Here’s a funny thing about the housing market right now: the math is getting better for the typical buyer, but the typical first-time buyer is getting older and rarer. According to a report from Zillow Group Inc. (Z), a median-income U.S. household can now swing a home priced at $331,483. That’s a jump of $30,302 from a year earlier and the strongest affordability reading since March 2022. So, good news, right? Well, sort of. Because in the same breath, Zillow notes that the share of first-time buyers slid to just 21% in the 12 months through June 2025, and the typical first-time purchaser hit a record age of 40.
Think of it this way: the buying-power gain means median earners can shop from about 82,300 additional listings compared with last year.
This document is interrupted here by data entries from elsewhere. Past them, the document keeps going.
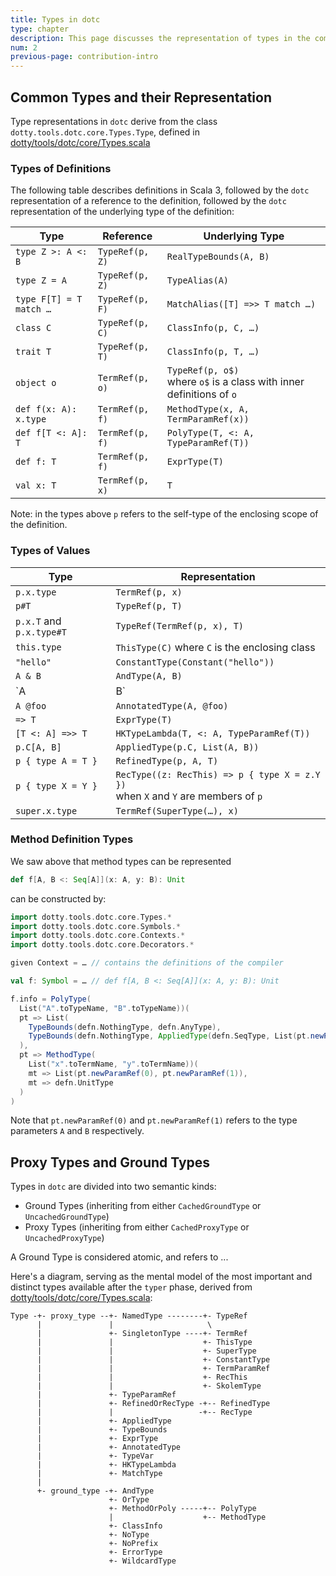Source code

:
 ```yaml
---
title: Types in dotc
type: chapter
description: This page discusses the representation of types in the compiler
num: 2
previous-page: contribution-intro
---
```


## Common Types and their Representation

Type representations in `dotc` derive from the class `dotty.tools.dotc.core.Types.Type`,
defined in [dotty/tools/dotc/core/Types.scala][1]

### Types of Definitions

The following table describes definitions in Scala 3, followed by the `dotc` representation of a reference
to the definition, followed by the `dotc` representation of the underlying type of the definition:

Type                    | Reference       | Underlying Type
------------------------|-----------------|-------------------------
`type Z >: A <: B`      | `TypeRef(p, Z)` | `RealTypeBounds(A, B)`
`type Z = A`            | `TypeRef(p, Z)` | `TypeAlias(A)`
`type F[T] = T match …` | `TypeRef(p, F)` | `MatchAlias([T] =>> T match …)`
`class C`               | `TypeRef(p, C)` | `ClassInfo(p, C, …)`
`trait T`               | `TypeRef(p, T)` | `ClassInfo(p, T, …)`
`object o`              | `TermRef(p, o)` | `TypeRef(p, o$)`<br/>where `o$` is a class with inner definitions of `o`
`def f(x: A): x.type`   | `TermRef(p, f)` | `MethodType(x, A, TermParamRef(x))`
`def f[T <: A]: T`      | `TermRef(p, f)` | `PolyType(T, <: A, TypeParamRef(T))`
`def f: T`              | `TermRef(p, f)` | `ExprType(T)`
`val x: T`              | `TermRef(p, x)` | `T`

Note: in the types above `p` refers to the self-type of the enclosing scope of the definition.

### Types of Values

Type                      | Representation
--------------------------|------------------------------
`p.x.type`                | `TermRef(p, x)`
`p#T`                     | `TypeRef(p, T)`
`p.x.T` and `p.x.type#T`  | `TypeRef(TermRef(p, x), T)`
`this.type`               | `ThisType(C)` where `C` is the enclosing class
`"hello"`                 | `ConstantType(Constant("hello"))`
`A & B`                   | `AndType(A, B)`
`A | B`                   | `OrType(A, B)`
`A @foo`                  | `AnnotatedType(A, @foo)`
`=> T`                    | `ExprType(T)`
`[T <: A] =>> T`          | `HKTypeLambda(T, <: A, TypeParamRef(T))`
`p.C[A, B]`               | `AppliedType(p.C, List(A, B))`
`p { type A = T }`        | `RefinedType(p, A, T)`
`p { type X = Y }`        | `RecType((z: RecThis) => p { type X = z.Y })`<br/>when `X` and `Y` are members of `p`
`super.x.type`            | `TermRef(SuperType(…), x)`

### Method Definition Types

We saw above that method types can be represented

```scala
def f[A, B <: Seq[A]](x: A, y: B): Unit
```
can be constructed by:

```scala
import dotty.tools.dotc.core.Types.*
import dotty.tools.dotc.core.Symbols.*
import dotty.tools.dotc.core.Contexts.*
import dotty.tools.dotc.core.Decorators.*

given Context = … // contains the definitions of the compiler

val f: Symbol = … // def f[A, B <: Seq[A]](x: A, y: B): Unit

f.info = PolyType(
  List("A".toTypeName, "B".toTypeName))(
  pt => List(
    TypeBounds(defn.NothingType, defn.AnyType),
    TypeBounds(defn.NothingType, AppliedType(defn.SeqType, List(pt.newParamRef(0))))
  ),
  pt => MethodType(
    List("x".toTermName, "y".toTermName))(
    mt => List(pt.newParamRef(0), pt.newParamRef(1)),
    mt => defn.UnitType
  )
)
```

Note that `pt.newParamRef(0)` and `pt.newParamRef(1)` refers to the
type parameters `A` and `B` respectively.

## Proxy Types and Ground Types
Types in `dotc` are divided into two semantic kinds:
- Ground Types (inheriting from either `CachedGroundType` or `UncachedGroundType`)
- Proxy Types (inheriting from either `CachedProxyType` or `UncachedProxyType`)

A Ground Type is considered atomic, and refers to ...

Here's a diagram, serving as the mental model of the most important and distinct types available after the `typer` phase, derived from [dotty/tools/dotc/core/Types.scala][1]:

```
Type -+- proxy_type --+- NamedType --------+- TypeRef
      |               |                     \
      |               +- SingletonType ----+- TermRef
      |               |                    +- ThisType
      |               |                    +- SuperType
      |               |                    +- ConstantType
      |               |                    +- TermParamRef
      |               |                    +- RecThis
      |               |                    +- SkolemType
      |               +- TypeParamRef
      |               +- RefinedOrRecType -+-- RefinedType
      |               |                   -+-- RecType
      |               +- AppliedType
      |               +- TypeBounds
      |               +- ExprType
      |               +- AnnotatedType
      |               +- TypeVar
      |               +- HKTypeLambda
      |               +- MatchType
      |
      +- ground_type -+- AndType
                      +- OrType
                      +- MethodOrPoly -----+-- PolyType
                      |                    +-- MethodType
                      +- ClassInfo
                      +- NoType
                      +- NoPrefix
                      +- ErrorType
                      +- WildcardType

```

[1]: https://github.com/lampepfl/dotty/blob/master/compiler/src/dotty/tools/dotc/core/Types.scala
[4]: https://github.com/lampepfl/dotty/blob/master/compiler/src/dotty/tools/dotc/core/TypeComparer.scala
The affordable slice of for-sale homes rose to 40.3% of listings, up from 34.8% a year earlier, and inventory in January was 6% higher than the prior year. The shift is being driven by a mix of cheaper financing and slightly higher paychecks, with home-price appreciation cooling. Zillow said average mortgage rates moved down from 6.96% in January 2025 to 6.10% last month, helping push the typical principal-and-interest payment (excluding taxes and insurance, with 20% down) 8.4% below last year's level.
Why First-Time Buyers Are Still Left Behind
So if things are getting more affordable, why are first-timers still getting squeezed out? The data shows it clearly. Earlier, the National Association of Realtors reported that first-timers represented 21% of buyers in the year through June 2025, far below the long-run norm of 38% in records going back to 1981. Age is another signal that entry is getting harder, with the typical first-time buyer now 40, also a record. NAR deputy chief economist Jessica Lautz said, "The historically low share of first-time buyers underscores the real-world consequences of a housing market starved for affordable inventory," and added, "Unfolding in the housing market is a tale of two cities," noting that repeat buyers with housing equity are better positioned while first-time buyers keep struggling.
Cash is also changing who wins bids. Over the past year, the share of homes bought entirely with cash climbed to an all-time high of 26%, further favoring older, equity-rich buyers who can move without relying on a mortgage. It’s a classic case of the haves and have-nots: if you already own a home, you can use your equity to buy another one with cash. If you don’t, you’re competing against those people with a mortgage, which is a much slower and less attractive offer to a seller.
The Surprising Affordability Rebound Explained
Affordability has improved, but the bar remains high: Zillow said a median-income household would still devote 32.3% of income to a typical mortgage payment. The firm pegged the recent trough in buying power at $272,224 in October 2023, when average mortgage rates were 7.62%, the highest monthly average since 2000. So we’ve come a long way from the worst of it, but it’s not exactly easy street.
Higher-cost metros posted some of the biggest dollar gains in what median earners can afford. Zillow said the San Jose metro saw nearly a $74,000 year-over-year jump in buying power, followed by San Francisco ($56,115), Washington, D.C. ($48,881), San Diego ($46,506) and Boston ($46,390). As Zillow noted, it expects mortgage rates to drift lower through 2026, which could expand budgets further and support a busier spring shopping season. The company also forecast existing-home sales rising 4% in 2026 versus 2025.